Sentieon® Genomics software was used to convert FastQ files to VCF and BAM files. The VCF files generated for each family were imported into VarSeq® software for annotation. Varseq was also used to compute exome coverage using quality-filtered pileup depth, using targeted region coverage. Sample level statistics were generated such as transition to transversion ratio (TiTv), variant counts, and kinship coefficient. Sequencing data was analyzed using Golden Helix VarSeq™ software with appropriate filters to identify rare, de novo variants, homozygous autosomal variants, X-linked variants, or those inherited in a compound heterozygous manner. All variants identified were checked, firstly to check if they passed the quality metrics as set through VarSeq, to filter out poor variant calls, and minor allele frequency (MAF) in gnomAD (https://gnomad.broadinstitute.org/) of ≤ 1 × 10–3 for autosomal recessive, or ≤ 1 × 10–5 for autosomal dominant/de novo, prioritizing variants with zero homozygotes in the gnomAD non-Neuro Cohort. For biallelic variants, as the MAF used was on the conservative side, we reanalyzed the data using less stringent values (1 × 10–3, 1 × 10–2), to see if any variants in known ASD/ID genes were missed under the more stringent analysis. WES reads were then viewed through IGV genome viewer, and then validated by Sanger sequencing in all available family members to confirm its segregation with the disease. Primer sequences for Sanger validation are provided in Supplementary Materials (Table S2). Sequence reads were aligned to the human genome reference sequence [hg19] to observe base pair changes using FinchTV software (Geospiza Inc., Seattle, WA).
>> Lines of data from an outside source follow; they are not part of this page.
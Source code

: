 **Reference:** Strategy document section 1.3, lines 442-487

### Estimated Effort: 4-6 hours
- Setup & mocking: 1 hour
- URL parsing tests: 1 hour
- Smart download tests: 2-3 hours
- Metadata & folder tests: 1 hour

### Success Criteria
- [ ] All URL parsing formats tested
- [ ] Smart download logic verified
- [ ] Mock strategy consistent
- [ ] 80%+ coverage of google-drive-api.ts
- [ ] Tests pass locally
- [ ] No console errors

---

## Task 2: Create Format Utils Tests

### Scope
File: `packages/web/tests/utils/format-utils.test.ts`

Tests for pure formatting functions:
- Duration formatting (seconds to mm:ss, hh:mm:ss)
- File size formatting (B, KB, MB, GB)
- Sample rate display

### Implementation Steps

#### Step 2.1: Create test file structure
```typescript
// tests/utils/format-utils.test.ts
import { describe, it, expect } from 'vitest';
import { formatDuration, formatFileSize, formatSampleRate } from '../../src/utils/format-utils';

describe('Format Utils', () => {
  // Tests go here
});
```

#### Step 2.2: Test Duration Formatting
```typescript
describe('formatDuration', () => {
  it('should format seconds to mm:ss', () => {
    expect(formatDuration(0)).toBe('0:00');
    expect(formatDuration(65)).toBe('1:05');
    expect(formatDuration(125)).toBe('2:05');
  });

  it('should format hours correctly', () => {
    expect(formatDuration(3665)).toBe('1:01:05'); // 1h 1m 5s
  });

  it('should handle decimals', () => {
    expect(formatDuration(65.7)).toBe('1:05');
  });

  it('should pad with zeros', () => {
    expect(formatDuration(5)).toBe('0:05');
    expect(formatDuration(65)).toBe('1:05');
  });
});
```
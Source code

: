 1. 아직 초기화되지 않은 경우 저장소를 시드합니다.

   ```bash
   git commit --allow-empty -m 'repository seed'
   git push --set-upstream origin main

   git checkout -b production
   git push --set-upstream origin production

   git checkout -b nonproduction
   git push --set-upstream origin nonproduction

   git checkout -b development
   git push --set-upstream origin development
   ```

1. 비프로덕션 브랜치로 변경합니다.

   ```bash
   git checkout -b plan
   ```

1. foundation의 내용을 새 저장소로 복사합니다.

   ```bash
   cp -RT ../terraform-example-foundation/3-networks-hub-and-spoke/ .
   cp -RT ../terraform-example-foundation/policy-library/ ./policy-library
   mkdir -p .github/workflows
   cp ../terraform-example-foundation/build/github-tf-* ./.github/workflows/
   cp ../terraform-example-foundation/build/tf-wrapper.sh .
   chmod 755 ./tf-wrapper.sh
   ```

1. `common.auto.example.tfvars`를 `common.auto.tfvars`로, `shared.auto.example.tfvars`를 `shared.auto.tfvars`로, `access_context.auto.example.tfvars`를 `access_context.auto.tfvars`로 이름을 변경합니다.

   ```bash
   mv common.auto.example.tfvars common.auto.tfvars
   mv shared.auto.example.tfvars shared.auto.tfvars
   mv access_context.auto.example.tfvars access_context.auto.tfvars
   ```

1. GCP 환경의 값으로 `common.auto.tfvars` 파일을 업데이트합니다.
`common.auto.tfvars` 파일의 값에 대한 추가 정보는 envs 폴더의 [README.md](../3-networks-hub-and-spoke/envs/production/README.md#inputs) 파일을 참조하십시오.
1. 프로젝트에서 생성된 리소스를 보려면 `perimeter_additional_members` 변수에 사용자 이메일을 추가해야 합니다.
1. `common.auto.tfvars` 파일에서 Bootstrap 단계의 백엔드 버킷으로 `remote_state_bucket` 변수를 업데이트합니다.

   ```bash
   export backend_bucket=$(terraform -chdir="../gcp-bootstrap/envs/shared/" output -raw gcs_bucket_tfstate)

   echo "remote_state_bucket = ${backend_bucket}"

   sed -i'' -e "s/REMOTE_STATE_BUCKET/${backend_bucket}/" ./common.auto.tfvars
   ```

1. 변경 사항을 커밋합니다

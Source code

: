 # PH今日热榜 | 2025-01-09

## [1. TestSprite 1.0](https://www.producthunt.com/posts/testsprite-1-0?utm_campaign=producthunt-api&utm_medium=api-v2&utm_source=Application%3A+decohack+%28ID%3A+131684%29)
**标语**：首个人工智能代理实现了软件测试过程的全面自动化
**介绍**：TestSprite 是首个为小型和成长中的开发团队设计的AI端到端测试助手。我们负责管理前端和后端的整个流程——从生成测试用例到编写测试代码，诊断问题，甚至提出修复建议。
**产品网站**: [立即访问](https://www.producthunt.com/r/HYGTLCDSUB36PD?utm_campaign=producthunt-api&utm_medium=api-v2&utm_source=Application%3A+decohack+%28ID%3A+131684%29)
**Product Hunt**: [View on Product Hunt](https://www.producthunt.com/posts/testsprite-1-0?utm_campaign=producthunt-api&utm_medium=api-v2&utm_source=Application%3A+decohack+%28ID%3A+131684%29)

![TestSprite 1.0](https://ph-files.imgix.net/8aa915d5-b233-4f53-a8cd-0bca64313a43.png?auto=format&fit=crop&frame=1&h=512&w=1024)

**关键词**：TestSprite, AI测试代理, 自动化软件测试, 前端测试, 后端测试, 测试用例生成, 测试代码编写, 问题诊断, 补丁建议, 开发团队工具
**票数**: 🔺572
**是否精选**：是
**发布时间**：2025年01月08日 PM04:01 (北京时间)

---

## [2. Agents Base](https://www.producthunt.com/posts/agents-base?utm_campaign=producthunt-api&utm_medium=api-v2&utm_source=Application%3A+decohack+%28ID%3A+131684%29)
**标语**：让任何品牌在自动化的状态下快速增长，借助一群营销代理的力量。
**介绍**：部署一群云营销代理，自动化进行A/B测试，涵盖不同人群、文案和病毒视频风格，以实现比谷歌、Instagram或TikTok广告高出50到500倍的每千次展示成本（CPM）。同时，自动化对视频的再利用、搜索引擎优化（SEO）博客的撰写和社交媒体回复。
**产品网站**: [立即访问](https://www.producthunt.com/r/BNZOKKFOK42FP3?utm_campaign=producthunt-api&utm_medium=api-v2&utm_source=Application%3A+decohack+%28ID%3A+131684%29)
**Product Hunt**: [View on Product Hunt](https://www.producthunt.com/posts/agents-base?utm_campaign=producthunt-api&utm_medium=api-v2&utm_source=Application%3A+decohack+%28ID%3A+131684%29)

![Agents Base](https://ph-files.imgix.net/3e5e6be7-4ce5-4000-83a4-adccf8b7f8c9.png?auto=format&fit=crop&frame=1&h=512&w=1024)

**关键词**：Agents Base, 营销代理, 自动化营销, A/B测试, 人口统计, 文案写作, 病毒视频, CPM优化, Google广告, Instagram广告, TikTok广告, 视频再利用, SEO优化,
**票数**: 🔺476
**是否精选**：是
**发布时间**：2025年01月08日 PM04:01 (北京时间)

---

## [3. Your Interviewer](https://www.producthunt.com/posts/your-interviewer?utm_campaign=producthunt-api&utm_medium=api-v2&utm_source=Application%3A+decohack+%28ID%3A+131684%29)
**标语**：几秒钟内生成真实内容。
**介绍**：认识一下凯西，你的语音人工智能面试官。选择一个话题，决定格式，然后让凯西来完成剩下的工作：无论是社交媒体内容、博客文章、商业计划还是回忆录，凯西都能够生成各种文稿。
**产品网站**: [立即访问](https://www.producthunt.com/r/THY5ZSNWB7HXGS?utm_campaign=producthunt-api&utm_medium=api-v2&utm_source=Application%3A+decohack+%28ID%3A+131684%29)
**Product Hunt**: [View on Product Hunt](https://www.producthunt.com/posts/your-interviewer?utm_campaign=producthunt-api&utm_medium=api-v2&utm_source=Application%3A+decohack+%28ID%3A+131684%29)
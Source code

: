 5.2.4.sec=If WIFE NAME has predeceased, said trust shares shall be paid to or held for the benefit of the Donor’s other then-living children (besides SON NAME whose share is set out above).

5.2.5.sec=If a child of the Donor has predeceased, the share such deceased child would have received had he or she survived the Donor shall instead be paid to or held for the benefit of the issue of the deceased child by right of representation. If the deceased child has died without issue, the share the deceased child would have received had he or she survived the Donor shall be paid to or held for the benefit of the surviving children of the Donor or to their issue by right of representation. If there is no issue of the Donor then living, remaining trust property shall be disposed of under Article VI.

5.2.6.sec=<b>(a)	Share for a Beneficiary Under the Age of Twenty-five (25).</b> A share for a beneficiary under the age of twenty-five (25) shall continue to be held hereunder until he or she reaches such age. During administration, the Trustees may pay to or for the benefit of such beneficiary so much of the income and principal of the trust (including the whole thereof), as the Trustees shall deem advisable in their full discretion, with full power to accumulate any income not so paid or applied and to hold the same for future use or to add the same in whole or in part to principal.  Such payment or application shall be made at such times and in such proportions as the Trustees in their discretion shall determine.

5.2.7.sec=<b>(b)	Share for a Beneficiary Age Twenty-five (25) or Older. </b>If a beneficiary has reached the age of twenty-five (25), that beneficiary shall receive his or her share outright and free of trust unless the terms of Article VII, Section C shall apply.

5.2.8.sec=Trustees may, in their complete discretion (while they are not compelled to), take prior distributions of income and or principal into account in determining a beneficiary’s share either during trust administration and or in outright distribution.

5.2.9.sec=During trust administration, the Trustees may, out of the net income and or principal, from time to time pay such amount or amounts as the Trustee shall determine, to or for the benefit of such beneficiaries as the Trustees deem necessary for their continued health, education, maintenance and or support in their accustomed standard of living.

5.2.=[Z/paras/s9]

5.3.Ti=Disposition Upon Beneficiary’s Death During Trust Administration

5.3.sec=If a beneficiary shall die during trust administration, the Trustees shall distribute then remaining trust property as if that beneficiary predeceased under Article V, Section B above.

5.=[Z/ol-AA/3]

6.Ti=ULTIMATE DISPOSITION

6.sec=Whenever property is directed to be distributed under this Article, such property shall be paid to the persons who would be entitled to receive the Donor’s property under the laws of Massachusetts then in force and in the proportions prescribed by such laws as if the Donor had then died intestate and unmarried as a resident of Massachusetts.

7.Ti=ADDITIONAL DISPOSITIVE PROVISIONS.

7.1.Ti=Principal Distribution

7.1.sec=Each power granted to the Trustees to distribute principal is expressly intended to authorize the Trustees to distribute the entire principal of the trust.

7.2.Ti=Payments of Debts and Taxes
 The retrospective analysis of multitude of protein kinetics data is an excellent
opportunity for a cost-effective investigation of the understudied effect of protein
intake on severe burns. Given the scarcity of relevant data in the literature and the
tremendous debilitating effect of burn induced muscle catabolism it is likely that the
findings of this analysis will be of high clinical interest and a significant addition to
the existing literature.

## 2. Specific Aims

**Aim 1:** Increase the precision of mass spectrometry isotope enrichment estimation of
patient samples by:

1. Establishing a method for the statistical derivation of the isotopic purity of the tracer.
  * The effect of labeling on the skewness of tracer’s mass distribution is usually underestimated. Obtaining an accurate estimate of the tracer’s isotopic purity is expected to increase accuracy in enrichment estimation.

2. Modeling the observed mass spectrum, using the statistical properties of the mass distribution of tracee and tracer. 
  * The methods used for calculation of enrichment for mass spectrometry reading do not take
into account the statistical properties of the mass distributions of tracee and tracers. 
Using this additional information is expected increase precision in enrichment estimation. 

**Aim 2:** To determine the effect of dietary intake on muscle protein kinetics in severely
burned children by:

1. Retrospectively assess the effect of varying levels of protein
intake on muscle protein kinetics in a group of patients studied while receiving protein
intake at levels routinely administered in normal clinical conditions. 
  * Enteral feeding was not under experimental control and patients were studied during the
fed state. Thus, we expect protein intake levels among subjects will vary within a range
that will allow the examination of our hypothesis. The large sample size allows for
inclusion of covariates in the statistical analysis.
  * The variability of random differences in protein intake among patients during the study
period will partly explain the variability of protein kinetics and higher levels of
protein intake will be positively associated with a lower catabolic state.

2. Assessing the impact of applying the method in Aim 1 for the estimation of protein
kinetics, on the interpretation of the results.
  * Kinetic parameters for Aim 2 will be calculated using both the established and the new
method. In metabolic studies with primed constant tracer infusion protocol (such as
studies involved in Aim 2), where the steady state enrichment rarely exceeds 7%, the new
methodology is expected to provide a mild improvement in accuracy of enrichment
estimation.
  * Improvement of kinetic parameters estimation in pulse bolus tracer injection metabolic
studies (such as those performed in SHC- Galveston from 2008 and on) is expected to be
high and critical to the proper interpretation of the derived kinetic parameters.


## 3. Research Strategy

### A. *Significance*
Candidate variants were first compared to SNP databases (dbSNP: https://www.ncbi.nlm.nih.gov/snp), in ClinVar (https://www.ncbi.nlm.nih.gov/clinvar), ClinGen https://clinicalgenome.org), and allele frequency using gnomAD (https://gnomad.broadinstitute.org/).

Homozygosity-by-descent (HBD) mapping

Microarray genotypes from members of the seven families that had two or more affected individuals were extracted using Illumina GenomeSuite software in PLINK format, and uploaded to www.homozygositymapper.org. Chromosomes were inspected at the genotype level for HBD blocks, and for haploidentity within HBD blocks.

Prediction of effect for missense variants

In order to predict whether candidate missense variants are likely to be damaging to the protein function, and thus potentially disease related, in addition to prediction tools available through Golden Helix VarSeq™ we used a battery of prediction algorithms, including SIFT, PolyPhen2, CADD-Phred, PROVEAN, REVEL, MutationAssessor, and MPC, using the dbNFSP tool (http://database.liulab.science/dbNSFP), version 4.4a49,50.

Cross-referencing with ASD whole exome/genome sequencing datasets

The candidate genes emerging from our study were cross-referenced with the MSSNG dataset ((N > 11,500 individuals; research.mss.ng; accessed Aug 2023), as well as the Autism Sequencing Consortium (ASC) dataset (asc.broadinstitute.org; accessed Aug 2023). High quality coding change variants, either de novo, homozygous (autosomal), or hemizygous (X-chromosomal) that were rare/absent in the gnomAD control datasets (accessed Aug 2023), and with no hemizygotes or homozygotes among the gnomAD controls, were noted (Supplementary Table S3).